STOCKTON (AP) — A nearly 100-year-old postcard of Bismarck High School found its way home thanks to a good-humored California antique store patron.
Bismarck Public Schools Superintendent Tamara Uselman plans to share the card with the school board at its Monday meeting, the Bismarck Tribune reported. Eighty-seven-year-old Stockton, California, resident Lowell Joerg purchased the card at an antique shop for $6 and mailed it to Uselman.
Boniface Morris, a Bismarck resident, sent the card to a friend in Oregon in September 1920. Joerg has made a hobby of sending historic postcards of churches and schools to the buildings about once or twice a month.
Occasionally, Joerg said, he hears back.
“Some people toss it in the garbage, naturally,” he said. “Other people pay attention to it.”

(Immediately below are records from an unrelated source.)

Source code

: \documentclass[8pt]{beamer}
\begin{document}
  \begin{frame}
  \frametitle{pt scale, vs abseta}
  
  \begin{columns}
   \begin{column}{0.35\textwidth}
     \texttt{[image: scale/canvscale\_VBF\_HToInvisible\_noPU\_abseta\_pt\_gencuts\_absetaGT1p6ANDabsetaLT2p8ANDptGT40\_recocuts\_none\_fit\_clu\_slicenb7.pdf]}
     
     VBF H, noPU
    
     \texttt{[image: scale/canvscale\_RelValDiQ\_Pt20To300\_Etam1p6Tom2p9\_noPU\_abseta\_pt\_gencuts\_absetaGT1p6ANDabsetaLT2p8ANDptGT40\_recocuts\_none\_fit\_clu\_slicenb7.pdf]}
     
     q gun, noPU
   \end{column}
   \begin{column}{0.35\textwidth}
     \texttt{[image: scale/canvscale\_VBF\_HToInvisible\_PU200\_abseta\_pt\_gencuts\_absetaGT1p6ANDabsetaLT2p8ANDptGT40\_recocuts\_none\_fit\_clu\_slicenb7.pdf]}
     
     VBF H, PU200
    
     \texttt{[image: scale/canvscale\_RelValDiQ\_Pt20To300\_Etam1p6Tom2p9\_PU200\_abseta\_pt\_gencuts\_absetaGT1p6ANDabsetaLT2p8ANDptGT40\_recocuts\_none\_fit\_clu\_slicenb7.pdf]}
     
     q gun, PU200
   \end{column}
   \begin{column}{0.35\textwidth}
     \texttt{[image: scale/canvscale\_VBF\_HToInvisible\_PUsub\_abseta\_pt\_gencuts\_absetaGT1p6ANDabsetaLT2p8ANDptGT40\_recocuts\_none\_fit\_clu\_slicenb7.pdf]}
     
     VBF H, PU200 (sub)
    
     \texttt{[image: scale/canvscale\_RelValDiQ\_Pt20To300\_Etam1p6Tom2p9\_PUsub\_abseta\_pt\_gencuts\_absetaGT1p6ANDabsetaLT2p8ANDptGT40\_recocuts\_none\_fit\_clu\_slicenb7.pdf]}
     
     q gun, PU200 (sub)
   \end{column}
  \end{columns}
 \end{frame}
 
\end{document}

Uselman said she hadn’t seen an early picture of Bismarck High School without additions until she received the postcard. In a letter sent with the postcard, Joerg joked that he promised to take his wife to lunch if Uselman writes back with a few dollars for the card and for postage.
Joerg calls the postcards a “redistribution of happiness.” Uselman said she has a response typed up and said she hopes to “redistribute” the happiness the letter brought her.
“When you have that chance to make a connection with a complete stranger, why not?” Uselman said. “I want to share the joy he gave me.”